Esta distinción revela una pregunta que el libro deja flotando con deliberada incomodidad: ¿qué queda de la soberanía personal cuando el entorno que habitamos nos procesa antes de que podamos nombrarnos a nosotros mismos? No es una pregunta retórica. Es la pregunta que define, en buena medida, la experiencia de vivir en la década de 2020.

El regreso y la purificación: borrar la app como acto épico

El nostos homérico no termina con la llegada al puerto. Termina con la purificación de la casa: Ulises extermina a los pretendientes que han usurpado su hogar y restaura el orden que el tiempo y la ausencia habían corrompido. Es un acto violento, sí, pero también es un acto de reconocimiento: el héroe sabe que para volver a ser quien es, debe desalojar todo lo que ocupó su lugar.

En la versión de Quintana, el equivalente de ese acto es más silencioso y más cotidiano: borrar la aplicación. No es un gesto heroico en el sentido épico, pero en el contexto de la obra adquiere una dignidad inesperada.

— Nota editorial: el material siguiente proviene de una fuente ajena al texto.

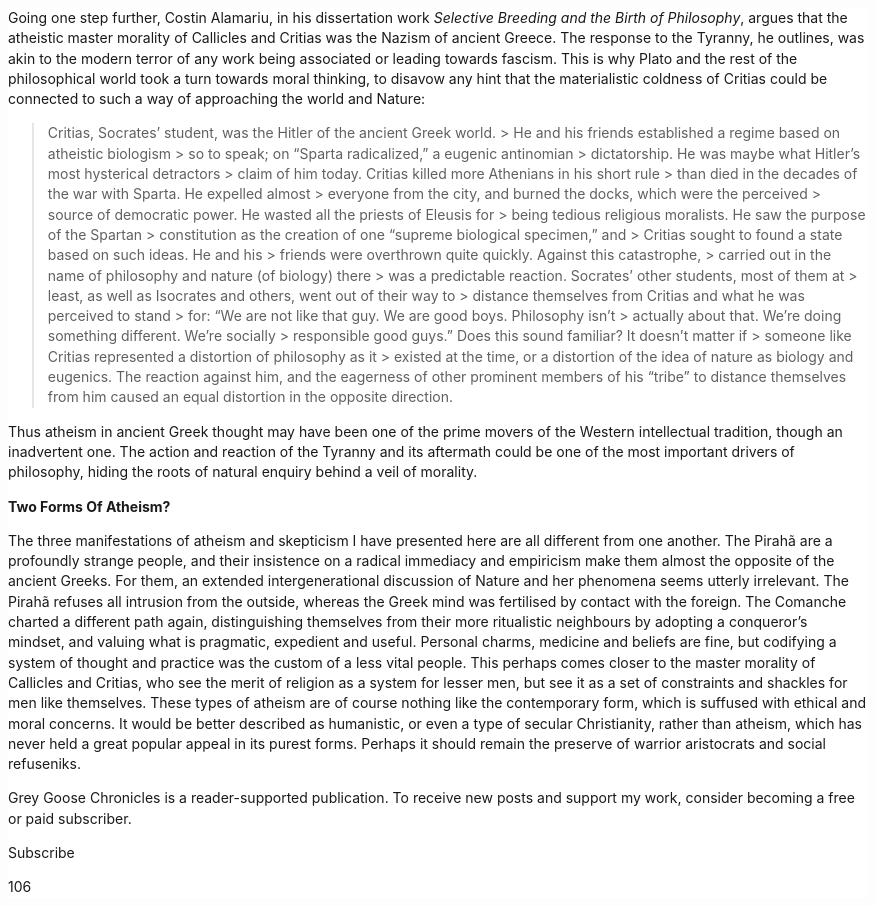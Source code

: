 Going one step further, Costin Alamariu, in his dissertation work *Selective Breeding and the Birth of Philosophy*, argues that the atheistic master morality of Callicles and Critias was the Nazism of ancient Greece. The response to the Tyranny, he outlines, was akin to the modern terror of any work being associated or leading towards fascism. This is why Plato and the rest of the philosophical world took a turn towards moral thinking, to disavow any hint that the materialistic coldness of Critias could be connected to such a way of approaching the world and Nature:

> Critias, Socrates’ student, was the Hitler of the ancient Greek world. > He and his friends established a regime based on atheistic biologism > so to speak; on “Sparta radicalized,” a eugenic antinomian > dictatorship. He was maybe what Hitler’s most hysterical detractors > claim of him today. Critias killed more Athenians in his short rule > than died in the decades of the war with Sparta. He expelled almost > everyone from the city, and burned the docks, which were the perceived > source of democratic power. He wasted all the priests of Eleusis for > being tedious religious moralists. He saw the purpose of the Spartan > constitution as the creation of one “supreme biological specimen,” and > Critias sought to found a state based on such ideas. He and his > friends were overthrown quite quickly. Against this catastrophe, > carried out in the name of philosophy and nature (of biology) there > was a predictable reaction. Socrates’ other students, most of them at > least, as well as Isocrates and others, went out of their way to > distance themselves from Critias and what he was perceived to stand > for: “We are not like that guy. We are good boys. Philosophy isn’t > actually about that. We’re doing something different. We’re socially > responsible good guys.” Does this sound familiar? It doesn’t matter if > someone like Critias represented a distortion of philosophy as it > existed at the time, or a distortion of the idea of nature as biology and eugenics. The reaction against him, and the eagerness of other prominent members of his “tribe” to distance themselves from him caused an equal distortion in the opposite direction.

Thus atheism in ancient Greek thought may have been one of the prime movers of the Western intellectual tradition, though an inadvertent one. The action and reaction of the Tyranny and its aftermath could be one of the most important drivers of philosophy, hiding the roots of natural enquiry behind a veil of morality.

**Two Forms Of Atheism?**

The three manifestations of atheism and skepticism I have presented here are all different from one another. The Pirahã are a profoundly strange people, and their insistence on a radical immediacy and empiricism make them almost the opposite of the ancient Greeks. For them, an extended intergenerational discussion of Nature and her phenomena seems utterly irrelevant. The Pirahã refuses all intrusion from the outside, whereas the Greek mind was fertilised by contact with the foreign. The Comanche charted a different path again, distinguishing themselves from their more ritualistic neighbours by adopting a conqueror’s mindset, and valuing what is pragmatic, expedient and useful. Personal charms, medicine and beliefs are fine, but codifying a system of thought and practice was the custom of a less vital people. This perhaps comes closer to the master morality of Callicles and Critias, who see the merit of religion as a system for lesser men, but see it as a set of constraints and shackles for men like themselves. These types of atheism are of course nothing like the contemporary form, which is suffused with ethical and moral concerns. It would be better described as humanistic, or even a type of secular Christianity, rather than atheism, which has never held a great popular appeal in its purest forms. Perhaps it should remain the preserve of warrior aristocrats and social refuseniks.

Grey Goose Chronicles is a reader-supported publication. To receive new posts and support my work, consider becoming a free or paid subscriber.

Subscribe

106
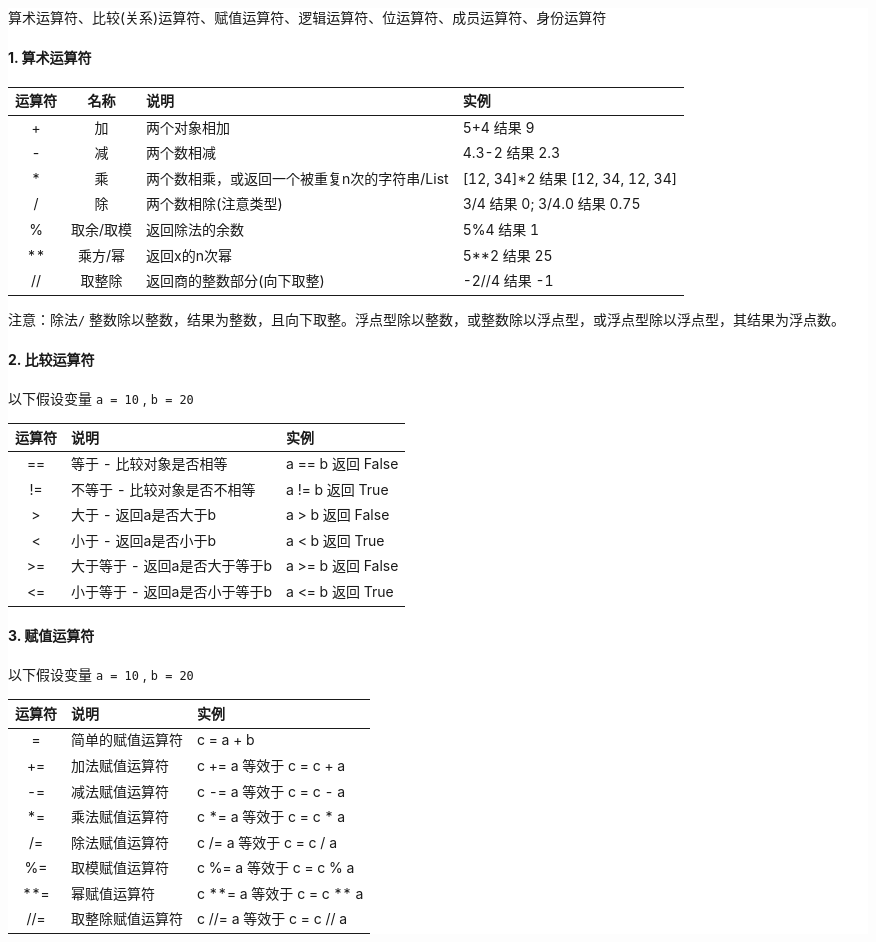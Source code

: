 算术运算符、比较(关系)运算符、赋值运算符、逻辑运算符、位运算符、成员运算符、身份运算符

#### 1. 算术运算符

| 运算符 | 名称| 说明 | 实例 |
| :--: | :--: | :-- | :-- |
| + | 加 | 两个对象相加 | 5+4 结果 9|
| - | 减 | 两个数相减 | 4.3-2 结果 2.3|
| * | 乘 | 两个数相乘，或返回一个被重复n次的字符串/List | [12, 34]*2 结果 [12, 34, 12, 34]|
| / | 除 | 两个数相除(注意类型) | 3/4 结果 0; 3/4.0 结果 0.75|
| % | 取余/取模 | 返回除法的余数 | 5%4 结果 1|
| ** | 乘方/幂 | 返回x的n次幂 | 5**2 结果 25|
| // | 取整除 | 返回商的整数部分(向下取整) | -2//4 结果 -1|

注意：除法`/` 整数除以整数，结果为整数，且向下取整。浮点型除以整数，或整数除以浮点型，或浮点型除以浮点型，其结果为浮点数。

#### 2. 比较运算符

以下假设变量 `a = 10` , `b = 20`

| 运算符 | 说明 | 实例 |
| :--: | :-- | :-- |
| == | 等于 - 比较对象是否相等 | a == b 返回 False |
| != | 不等于 - 比较对象是否不相等 | a != b 返回 True |
| > | 大于 - 返回a是否大于b | a > b 返回 False |
| < | 小于 - 返回a是否小于b | a < b 返回 True |
| >= | 大于等于 - 返回a是否大于等于b | a >= b 返回 False |
| <= | 小于等于 - 返回a是否小于等于b | a <= b 返回 True |

#### 3. 赋值运算符

以下假设变量 `a = 10` , `b = 20`

| 运算符 | 说明 | 实例 |
| :--: | :-- | :-- |
| = | 简单的赋值运算符 | c = a + b |
| += | 加法赋值运算符 | c += a 等效于 c = c + a |
| -= | 减法赋值运算符 | c -= a 等效于 c = c - a |
| *= | 乘法赋值运算符 | c *= a 等效于 c = c * a |
| /= | 除法赋值运算符 | c /= a 等效于 c = c / a |
| %= | 取模赋值运算符 | c %= a 等效于 c = c % a|
| **= | 幂赋值运算符 | c **= a 等效于 c = c ** a |
| //= | 取整除赋值运算符 | c //= a 等效于 c = c // a |

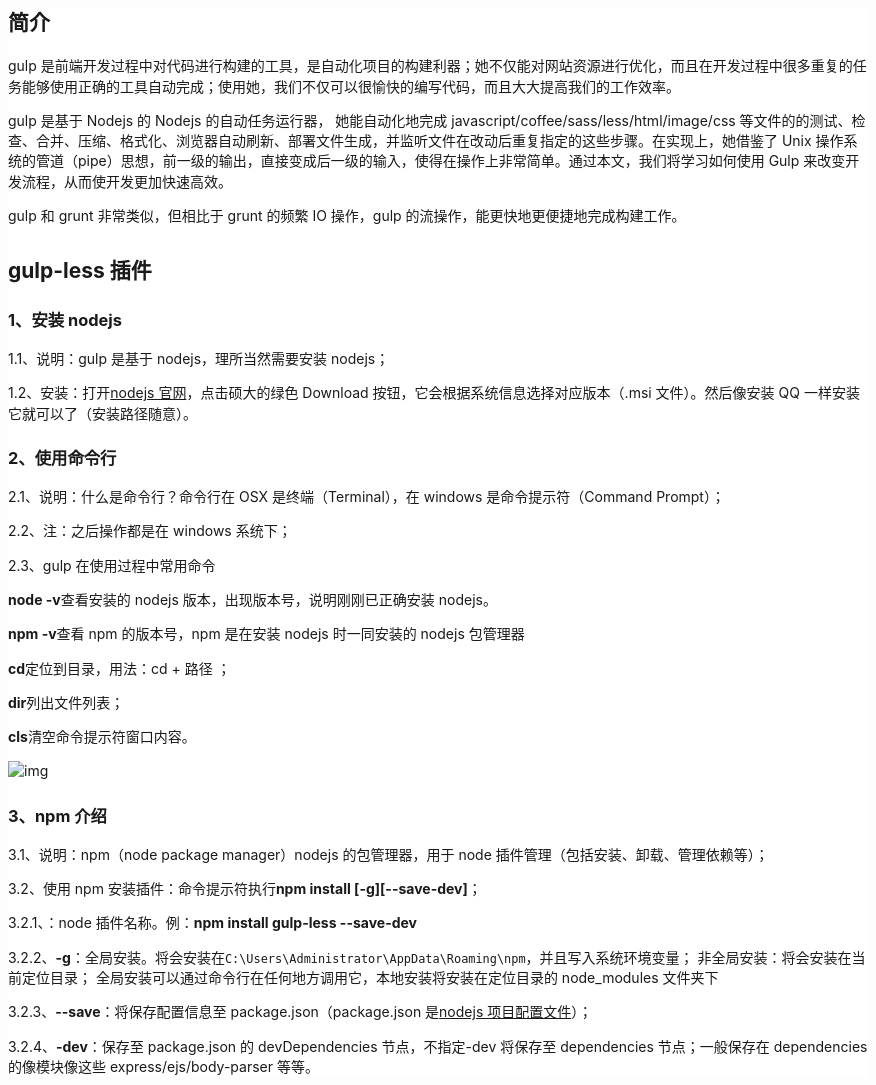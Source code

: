## 简介

gulp 是前端开发过程中对代码进行构建的工具，是自动化项目的构建利器；她不仅能对网站资源进行优化，而且在开发过程中很多重复的任务能够使用正确的工具自动完成；使用她，我们不仅可以很愉快的编写代码，而且大大提高我们的工作效率。

gulp 是基于 Nodejs 的 Nodejs 的自动任务运行器， 她能自动化地完成 javascript/coffee/sass/less/html/image/css 等文件的的测试、检查、合并、压缩、格式化、浏览器自动刷新、部署文件生成，并监听文件在改动后重复指定的这些步骤。在实现上，她借鉴了 Unix 操作系统的管道（pipe）思想，前一级的输出，直接变成后一级的输入，使得在操作上非常简单。通过本文，我们将学习如何使用 Gulp 来改变开发流程，从而使开发更加快速高效。

gulp 和 grunt 非常类似，但相比于 grunt 的频繁 IO 操作，gulp 的流操作，能更快地更便捷地完成构建工作。

## gulp-less 插件

### 1、安装 nodejs

1.1、说明：gulp 是基于 nodejs，理所当然需要安装 nodejs；

1.2、安装：打开[nodejs 官网](http://nodejs.org/)，点击硕大的绿色 Download 按钮，它会根据系统信息选择对应版本（.msi 文件）。然后像安装 QQ 一样安装它就可以了（安装路径随意）。

### 2、使用命令行

2.1、说明：什么是命令行？命令行在 OSX 是终端（Terminal），在 windows 是命令提示符（Command Prompt）；

2.2、注：之后操作都是在 windows 系统下；

2.3、gulp 在使用过程中常用命令

**node -v**查看安装的 nodejs 版本，出现版本号，说明刚刚已正确安装 nodejs。

**npm -v**查看 npm 的版本号，npm 是在安装 nodejs 时一同安装的 nodejs 包管理器

**cd**定位到目录，用法：cd + 路径 ；

**dir**列出文件列表；

**cls**清空命令提示符窗口内容。

![img](http://static.ydcss.com/uploads/2015/03/gulp-01.png)

### 3、npm 介绍

3.1、说明：npm（node package manager）nodejs 的包管理器，用于 node 插件管理（包括安装、卸载、管理依赖等）；

3.2、使用 npm 安装插件：命令提示符执行**npm install <name> [-g][--save-dev]**；

3.2.1、**<name>**：node 插件名称。例：**npm install gulp-less --save-dev**

3.2.2、**-g**：全局安装。将会安装在`C:\Users\Administrator\AppData\Roaming\npm`，并且写入系统环境变量； 非全局安装：将会安装在当前定位目录； 全局安装可以通过命令行在任何地方调用它，本地安装将安装在定位目录的 node_modules 文件夹下

3.2.3、**--save**：将保存配置信息至 package.json（package.json 是[nodejs 项目配置文件](http://www.ydcss.com/archives/18#lesson6)）；

3.2.4、**-dev**：保存至 package.json 的 devDependencies 节点，不指定-dev 将保存至 dependencies 节点；一般保存在 dependencies 的像模块像这些 express/ejs/body-parser 等等。
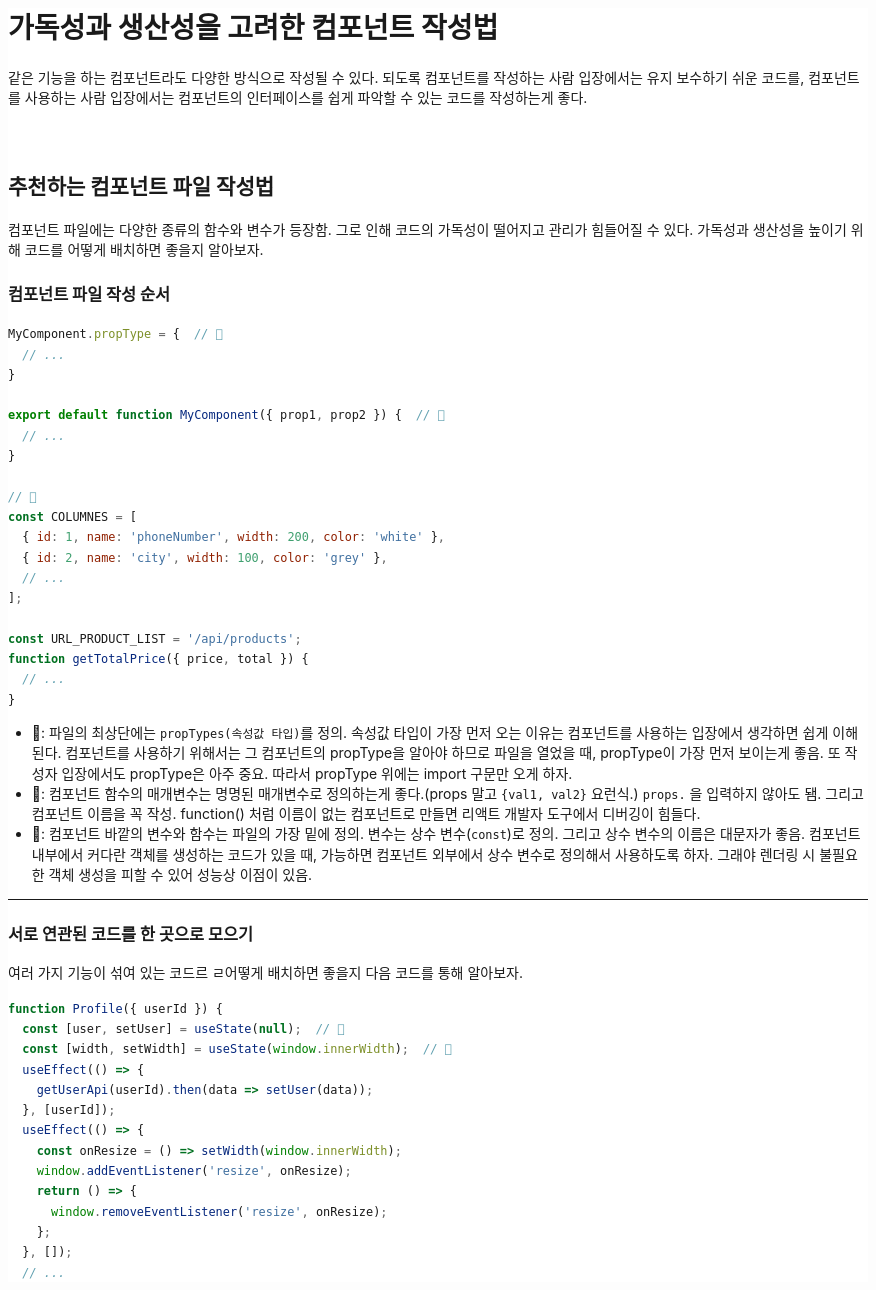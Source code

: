 # 가독성과 생산성을 고려한 컴포넌트 작성법

같은 기능을 하는 컴포넌트라도 다양한 방식으로 작성될 수 있다. 되도록 컴포넌트를 작성하는 사람 입장에서는 유지 보수하기 쉬운 코드를, 컴포넌트를 사용하는 사람 입장에서는 컴포넌트의 인터페이스를 쉽게 파악할 수 있는 코드를 작성하는게 좋다.

<br/>

## 추천하는 컴포넌트 파일 작성법

컴포넌트 파일에는 다양한 종류의 함수와 변수가 등장함. 그로 인해 코드의 가독성이 떨어지고 관리가 힘들어질 수 있다. 가독성과 생산성을 높이기 위해 코드를 어떻게 배치하면 좋을지 알아보자.

### 컴포넌트 파일 작성 순서

```jsx
MyComponent.propType = {  // 👻
  // ...
}

export default function MyComponent({ prop1, prop2 }) {  // 🌊
  // ...
}

// 🚀
const COLUMNES = [
  { id: 1, name: 'phoneNumber', width: 200, color: 'white' },
  { id: 2, name: 'city', width: 100, color: 'grey' },
  // ...
];

const URL_PRODUCT_LIST = '/api/products';
function getTotalPrice({ price, total }) {
  // ...
}
```

- 👻: 파일의 최상단에는 `propTypes(속성값 타입)`를 정의. 속성값 타입이 가장 먼저 오는 이유는 컴포넌트를 사용하는 입장에서 생각하면 쉽게 이해된다. 컴포넌트를 사용하기 위해서는 그 컴포넌트의 propType을 알아야 하므로 파일을 열었을 때, propType이 가장 먼저 보이는게 좋음. 또 작성자 입장에서도 propType은 아주 중요. 따라서 propType 위에는 import 구문만 오게 하자.
- 🌊: 컴포넌트 함수의 매개변수는 명명된 매개변수로 정의하는게 좋다.(props 말고 `{val1, val2}` 요런식.) `props.` 을 입력하지 않아도 됌. 그리고 컴포넌트 이름을 꼭 작성. function() 처럼 이름이 없는 컴포넌트로 만들면 리액트 개발자 도구에서 디버깅이 힘들다.
- 🚀: 컴포넌트 바깥의 변수와 함수는 파일의 가장 밑에 정의. 변수는 상수 변수(`const`)로 정의. 그리고 상수 변수의 이름은 대문자가 좋음. 컴포넌트 내부에서 커다란 객체를 생성하는 코드가 있을 때, 가능하면 컴포넌트 외부에서 상수 변수로 정의해서 사용하도록 하자. 그래야 렌더링 시 불필요한 객체 생성을 피할 수 있어 성능상 이점이 있음.

---

### 서로 연관된 코드를 한 곳으로 모으기

여러 가지 기능이 섞여 있는 코드르 ㄹ어떻게 배치하면 좋을지 다음 코드를 통해 알아보자.

```jsx
function Profile({ userId }) {
  const [user, setUser] = useState(null);  // 🌈
  const [width, setWidth] = useState(window.innerWidth);  // 🌈
  useEffect(() => {
    getUserApi(userId).then(data => setUser(data));
  }, [userId]);
  useEffect(() => {
    const onResize = () => setWidth(window.innerWidth);
    window.addEventListener('resize', onResize);
    return () => {
      window.removeEventListener('resize', onResize);
    };
  }, []);
  // ...
```
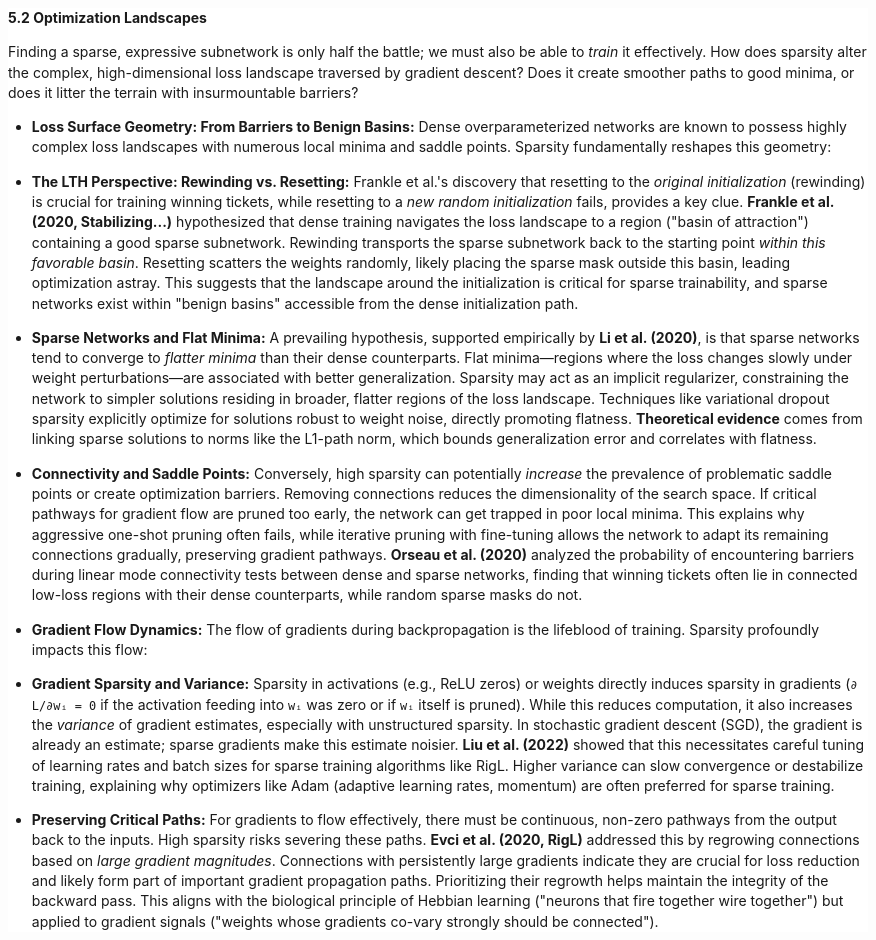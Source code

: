**5.2 Optimization Landscapes**

Finding a sparse, expressive subnetwork is only half the battle; we must also be able to *train* it effectively. How does sparsity alter the complex, high-dimensional loss landscape traversed by gradient descent? Does it create smoother paths to good minima, or does it litter the terrain with insurmountable barriers?

*   **Loss Surface Geometry: From Barriers to Benign Basins:** Dense overparameterized networks are known to possess highly complex loss landscapes with numerous local minima and saddle points. Sparsity fundamentally reshapes this geometry:

*   **The LTH Perspective: Rewinding vs. Resetting:** Frankle et al.'s discovery that resetting to the *original initialization* (rewinding) is crucial for training winning tickets, while resetting to a *new random initialization* fails, provides a key clue. **Frankle et al. (2020, Stabilizing...)** hypothesized that dense training navigates the loss landscape to a region ("basin of attraction") containing a good sparse subnetwork. Rewinding transports the sparse subnetwork back to the starting point *within this favorable basin*. Resetting scatters the weights randomly, likely placing the sparse mask outside this basin, leading optimization astray. This suggests that the landscape around the initialization is critical for sparse trainability, and sparse networks exist within "benign basins" accessible from the dense initialization path.

*   **Sparse Networks and Flat Minima:** A prevailing hypothesis, supported empirically by **Li et al. (2020)**, is that sparse networks tend to converge to *flatter minima* than their dense counterparts. Flat minima—regions where the loss changes slowly under weight perturbations—are associated with better generalization. Sparsity may act as an implicit regularizer, constraining the network to simpler solutions residing in broader, flatter regions of the loss landscape. Techniques like variational dropout sparsity explicitly optimize for solutions robust to weight noise, directly promoting flatness. **Theoretical evidence** comes from linking sparse solutions to norms like the L1-path norm, which bounds generalization error and correlates with flatness.

*   **Connectivity and Saddle Points:** Conversely, high sparsity can potentially *increase* the prevalence of problematic saddle points or create optimization barriers. Removing connections reduces the dimensionality of the search space. If critical pathways for gradient flow are pruned too early, the network can get trapped in poor local minima. This explains why aggressive one-shot pruning often fails, while iterative pruning with fine-tuning allows the network to adapt its remaining connections gradually, preserving gradient pathways. **Orseau et al. (2020)** analyzed the probability of encountering barriers during linear mode connectivity tests between dense and sparse networks, finding that winning tickets often lie in connected low-loss regions with their dense counterparts, while random sparse masks do not.

*   **Gradient Flow Dynamics:** The flow of gradients during backpropagation is the lifeblood of training. Sparsity profoundly impacts this flow:

*   **Gradient Sparsity and Variance:** Sparsity in activations (e.g., ReLU zeros) or weights directly induces sparsity in gradients (`∂L/∂wᵢ = 0` if the activation feeding into `wᵢ` was zero or if `wᵢ` itself is pruned). While this reduces computation, it also increases the *variance* of gradient estimates, especially with unstructured sparsity. In stochastic gradient descent (SGD), the gradient is already an estimate; sparse gradients make this estimate noisier. **Liu et al. (2022)** showed that this necessitates careful tuning of learning rates and batch sizes for sparse training algorithms like RigL. Higher variance can slow convergence or destabilize training, explaining why optimizers like Adam (adaptive learning rates, momentum) are often preferred for sparse training.

*   **Preserving Critical Paths:** For gradients to flow effectively, there must be continuous, non-zero pathways from the output back to the inputs. High sparsity risks severing these paths. **Evci et al. (2020, RigL)** addressed this by regrowing connections based on *large gradient magnitudes*. Connections with persistently large gradients indicate they are crucial for loss reduction and likely form part of important gradient propagation paths. Prioritizing their regrowth helps maintain the integrity of the backward pass. This aligns with the biological principle of Hebbian learning ("neurons that fire together wire together") but applied to gradient signals ("weights whose gradients co-vary strongly should be connected").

Es la decisión de no seguir siendo procesado. De recuperar el tiempo, la atención y el deseo de la administración algorítmica y devolverlos a la jurisdicción de lo humano.

Lo notable es que Quintana no lo presenta como una victoria. Lo presenta como una posibilidad. Y en esa modestia está, quizás, su mayor honestidad literaria.

Conclusiones: por qué importa este libro

La literatura que importa no es la que confirma lo que ya sabemos. Es la que nos obliga a mirar con más atención algo que habíamos decidido no ver. Los hombres que desaparecían los viernes cumple esa función con rigor y con gracia.

Quintana ha escrito un libro sobre Tinder que en realidad es un libro sobre el lenguaje, sobre la identidad y sobre lo que significa seguir siendo humano dentro de sistemas que no tienen esa ambición. Ha demostrado que la literatura no desaparece con las plataformas digitales: migra, se comprime, sobrevive incluso en las tres líneas de una bio. Y ha demostrado, sobre todo, que el nostos sigue siendo el relato central de nuestra experiencia: el viaje de regreso a uno mismo, con todos los naufragios que eso implica.

Que ese viaje ocurra hoy entre swipes y matches en una ciudad de la frontera paraguaya no lo hace menos épico. Solo lo hace más nuestro.

 

* Enrique Machuca es licenciado en Letras con especialización en gestión educacional.